Technical research for when problems move faster than institutional research can handle.
Ashiba Research is an applied research lab. We pick programs by clock, not by curiosity — each one addresses a failure mode or compliance forcing function active in production now, on a horizon where academic publication cycles and large-company research roadmaps are too slow to be useful.
What ties the programs together is the same shape of problem: the gap between what an AI system claims and what is measurably supportable. Different domains, same proof-debt structure.
Five programs, related but distinct. Kernel Contracts is the current public focus.
The verification and attribution layer for ML kernels across heterogeneous silicon. Eight-part contract object, twelve contract classes, three published case studies. Open-source reference verifier (ashiba-verify) benchmarked at sub-1% overhead on NVIDIA H100 and AMD MI300X.
Clock: silent-correctness failures already costing nine-figure training restarts. Meta's Llama 3 hit six SDC events in 54 days on a 16K-H100 fleet; Google has acknowledged comparable incidents on Gemini training.
Research on the gap between automated output and supportable claims. Applied first to outbound customer trust: security questionnaires, DDQs, RFP responses, trust-center updates — where AI drafting now produces more answers than supportability review can verify. Methodology grounded in Good Tech, Messy Spec (April 2026): seventeen environments measuring whether coding agents follow document-grounded operational requirements.
Clock: vendor security review now gates 75%+ of enterprise deals; 81% of questionnaire responses claim near-perfect compliance, only 34% of TPRM professionals believe them.
Paper:
Inquiries by email: cv@ashibaresearch.com
The dominant alignment framing asks how to engineer values into individual models. Ashiba Alignment works the other direction: alignment is downstream of verification infrastructure across heterogeneous substrates and the construction of legible moral environments in which agents can be mutually accountable. Verification at the silicon layer is environmental work in the deepest sense — work that maintains the conditions under which moral life is possible across a heterogeneous, plural, AI-mediated world.

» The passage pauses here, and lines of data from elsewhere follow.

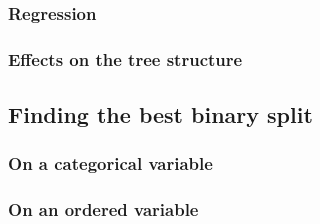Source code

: \subsubsection{Regression}
\label{sec:3:criteria:regression}

\subsubsection{Effects on the tree structure}


\subsection{Finding the best binary split}
\subsubsection{On a categorical variable}
\label{sec:best-split-categorical}

\subsubsection{On an ordered variable}
\label{sec:best-split-ordered}



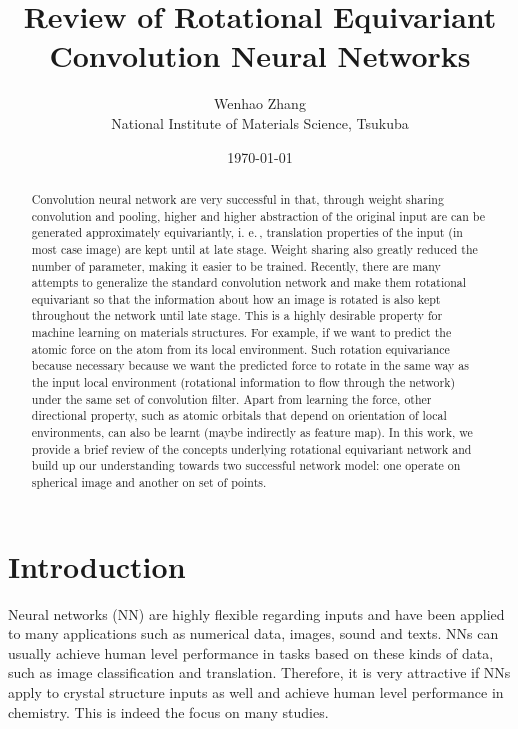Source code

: \documentclass{IEEEtran}
\begin{document}
\title{Review of Rotational Equivariant Convolution Neural Networks}
\author{Wenhao Zhang \\ National Institute of Materials Science, Tsukuba}
\date{\today}

\maketitle

\begin{abstract}
    Convolution neural network are very successful in that, through weight sharing convolution and pooling, higher and higher abstraction 
    of the original input are can be generated approximately equivariantly, i. e.\,, translation properties of the input (in most case image)
    are kept until at late stage. Weight sharing also greatly reduced the number of parameter, making it easier to be trained. 
    Recently, there are many attempts to generalize the standard convolution network and make them rotational equivariant so that the information
    about how an image is rotated is also kept throughout the network until late stage. This is a highly desirable property for machine learning 
    on materials structures. For example, if we want to predict the atomic force on the atom from its local environment. Such rotation equivariance 
    because necessary because we want the predicted force to rotate in the same way as the input local environment 
    (rotational information to flow through the network) under the same set of convolution filter. 
    Apart from learning the force, other directional property, such as atomic orbitals that depend on orientation of local environments, can also 
    be learnt (maybe indirectly as feature map).
    In this work, we provide a brief review of the concepts underlying rotational equivariant network and build up our understanding towards two 
    successful network model: one operate on spherical image and another on set of points.
\end{abstract}

\section{Introduction}
Neural networks (NN) are highly flexible regarding inputs and have been applied to many applications
such as numerical data, images, sound and texts. NNs can usually achieve human level performance in
tasks based on these kinds of data, such as image classification and translation. 
Therefore, it is very attractive if NNs apply to crystal structure inputs as well and achieve human level 
performance in chemistry. This is indeed the focus on many studies. 
\end{document}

Clock: the AI decision-making layer increasingly runs on heterogeneous, opaque substrates, landing on populations who have no way to verify what was computed. Whether heterogeneity becomes plurality or fragmentation is being decided now.
Paper:
Inquiries by email: cv@ashibaresearch.com
Three things, one site. A CLAUDE.md tuned to the failure modes vanilla models exhibit on technical consulting work — in the lineage of Karpathy's code-engineering CLAUDE.md, but specific to standards-grounded engineering consulting. A searchable index of the technical standards and codes that real consulting work depends on (ISA-99 / IEC 62443, OWASP ASVS, ISO 42001, IEC 61508, NIST SP 800 series, and beyond), with public-mirror links where they exist. A framework library of structured problem-solving methods — TRIZ, fault-tree analysis, Goldratt, others — written for agent use.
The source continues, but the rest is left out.